I used hard red wheat from Pleasant Mill Grains, which is also where I got my mill. I used it to make the Master Whole Grain. I was a bit concerned, based on the experience of Mama Peck at Bread That’s Good for You, who had some trouble getting the hydration right. I decided to weigh the flour, since after milling it would be particularly “fluffy,” and it seemed to work out fine. It seemed a bit wetter when I mixed it, but after a spell in the fridge I did not notice any difference from my usual batches. And the bread was great, and more nutritious. What more can I ask?
Anyway, as to the tasks at hand, I first made the Pesto Bread. I used frozen pesto from last Summer’s garden, and slivered almonds instead of pine nuts (cheaper, and I had some in the freezer).

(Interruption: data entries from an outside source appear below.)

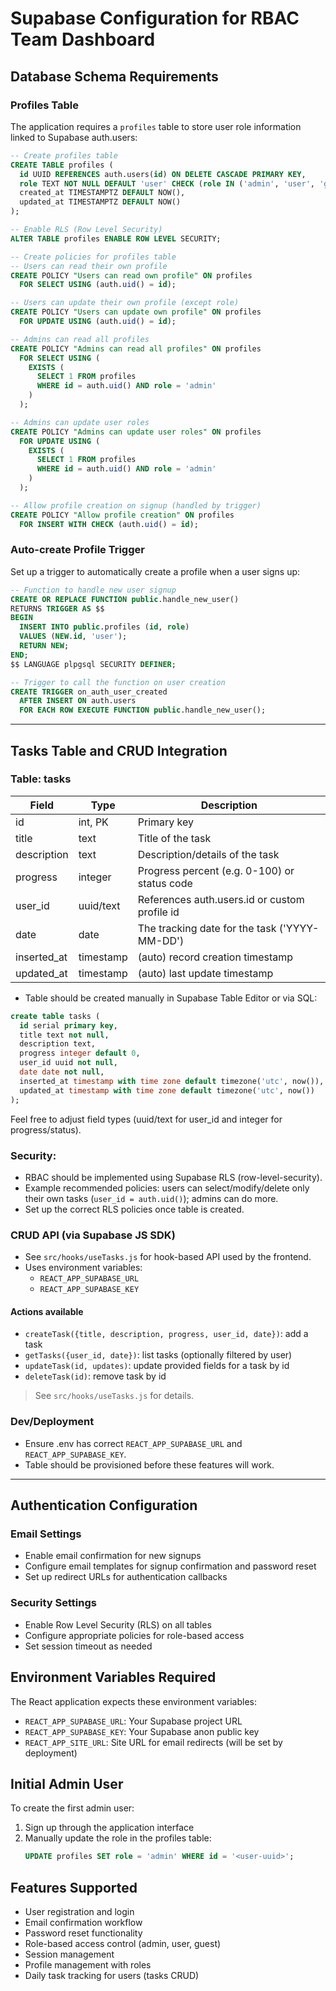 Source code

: # Supabase Configuration for RBAC Team Dashboard

## Database Schema Requirements

### Profiles Table
The application requires a `profiles` table to store user role information linked to Supabase auth.users:

```sql
-- Create profiles table
CREATE TABLE profiles (
  id UUID REFERENCES auth.users(id) ON DELETE CASCADE PRIMARY KEY,
  role TEXT NOT NULL DEFAULT 'user' CHECK (role IN ('admin', 'user', 'guest')),
  created_at TIMESTAMPTZ DEFAULT NOW(),
  updated_at TIMESTAMPTZ DEFAULT NOW()
);

-- Enable RLS (Row Level Security)
ALTER TABLE profiles ENABLE ROW LEVEL SECURITY;

-- Create policies for profiles table
-- Users can read their own profile
CREATE POLICY "Users can read own profile" ON profiles
  FOR SELECT USING (auth.uid() = id);

-- Users can update their own profile (except role)
CREATE POLICY "Users can update own profile" ON profiles
  FOR UPDATE USING (auth.uid() = id);

-- Admins can read all profiles
CREATE POLICY "Admins can read all profiles" ON profiles
  FOR SELECT USING (
    EXISTS (
      SELECT 1 FROM profiles 
      WHERE id = auth.uid() AND role = 'admin'
    )
  );

-- Admins can update user roles
CREATE POLICY "Admins can update user roles" ON profiles
  FOR UPDATE USING (
    EXISTS (
      SELECT 1 FROM profiles 
      WHERE id = auth.uid() AND role = 'admin'
    )
  );

-- Allow profile creation on signup (handled by trigger)
CREATE POLICY "Allow profile creation" ON profiles
  FOR INSERT WITH CHECK (auth.uid() = id);
```

### Auto-create Profile Trigger
Set up a trigger to automatically create a profile when a user signs up:

```sql
-- Function to handle new user signup
CREATE OR REPLACE FUNCTION public.handle_new_user()
RETURNS TRIGGER AS $$
BEGIN
  INSERT INTO public.profiles (id, role)
  VALUES (NEW.id, 'user');
  RETURN NEW;
END;
$$ LANGUAGE plpgsql SECURITY DEFINER;

-- Trigger to call the function on user creation
CREATE TRIGGER on_auth_user_created
  AFTER INSERT ON auth.users
  FOR EACH ROW EXECUTE FUNCTION public.handle_new_user();
```

---

## Tasks Table and CRUD Integration

### Table: tasks

| Field         | Type        | Description                                                  |
|---------------|-------------|--------------------------------------------------------------|
| id            | int, PK     | Primary key                                                  |
| title         | text        | Title of the task                                            |
| description   | text        | Description/details of the task                              |
| progress      | integer     | Progress percent (e.g. 0-100) or status code                 |
| user_id       | uuid/text   | References auth.users.id or custom profile id                |
| date          | date        | The tracking date for the task ('YYYY-MM-DD')                |
| inserted_at   | timestamp   | (auto) record creation timestamp                             |
| updated_at    | timestamp   | (auto) last update timestamp                                 |

- Table should be created manually in Supabase Table Editor or via SQL:

```sql
create table tasks (
  id serial primary key,
  title text not null,
  description text,
  progress integer default 0,
  user_id uuid not null,
  date date not null,
  inserted_at timestamp with time zone default timezone('utc', now()),
  updated_at timestamp with time zone default timezone('utc', now())
);
```

Feel free to adjust field types (uuid/text for user_id and integer for progress/status).

### Security: 
- RBAC should be implemented using Supabase RLS (row-level-security).
- Example recommended policies: users can select/modify/delete only their own tasks (`user_id = auth.uid()`); admins can do more.
- Set up the correct RLS policies once table is created.

### CRUD API (via Supabase JS SDK)
- See `src/hooks/useTasks.js` for hook-based API used by the frontend.
- Uses environment variables:
  - `REACT_APP_SUPABASE_URL`
  - `REACT_APP_SUPABASE_KEY`

#### Actions available
- `createTask({title, description, progress, user_id, date})`: add a task
- `getTasks({user_id, date})`: list tasks (optionally filtered by user)
- `updateTask(id, updates)`: update provided fields for a task by id
- `deleteTask(id)`: remove task by id

> See `src/hooks/useTasks.js` for details.

### Dev/Deployment
- Ensure .env has correct `REACT_APP_SUPABASE_URL` and `REACT_APP_SUPABASE_KEY`.
- Table should be provisioned before these features will work.

---

## Authentication Configuration

### Email Settings
- Enable email confirmation for new signups
- Configure email templates for signup confirmation and password reset
- Set up redirect URLs for authentication callbacks

### Security Settings
- Enable Row Level Security (RLS) on all tables
- Configure appropriate policies for role-based access
- Set session timeout as needed

## Environment Variables Required

The React application expects these environment variables:
- `REACT_APP_SUPABASE_URL`: Your Supabase project URL
- `REACT_APP_SUPABASE_KEY`: Your Supabase anon public key
- `REACT_APP_SITE_URL`: Site URL for email redirects (will be set by deployment)

## Initial Admin User

To create the first admin user:
1. Sign up through the application interface
2. Manually update the role in the profiles table:
   ```sql
   UPDATE profiles SET role = 'admin' WHERE id = '<user-uuid>';
   ```

## Features Supported

- User registration and login
- Email confirmation workflow
- Password reset functionality
- Role-based access control (admin, user, guest)
- Session management
- Profile management with roles
- Daily task tracking for users (tasks CRUD)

In keeping with this “healthy” thing, here is a recipe from Curlytopbop for
Almost No Fat Pesto
1-2 cups spinach
1 cup basil
2-3 tbsp Parmesan
1/3 cup walnuts
Garlic salt (or garlic) to taste
And the key ingredient--1 whole tomato (the juices are the perfect replacement for olive oil in this recipe)
Toss everything in a blender or food processor and blend your way to "green sauce" heaven.
The dough had a greenish tinge, and a great smell. After rising and chillin’ in the fridge I formed it into a loaf, let it rest, and slashed it.
It baked up beautifully. And tasted good too.
It had a subtle flavor, perhaps because my pesto used a mix of spinach and basil.
So I thought “What could be better than that?” And it came to me-- use the dough to make pepperoni bread.
A little pepperoni, a little cheese
and great Pesto
Since we had a thaw here on the North Coast, I fired up the grill and made grilled flatbread from both the black bean and the pesto dough. I think this is probably the easiest way to make bread. I just pull off a hunk, flatten it, and throw it directly on the grill grates. A few minutes on each side and it is done.
And finally, I made the Avocado-Guacamole Bread. I used about a third of a cup of canned diced tomatoes, thanks to the idea offered by Judy L, since tomatoes are not at their peak around here at this time of the year.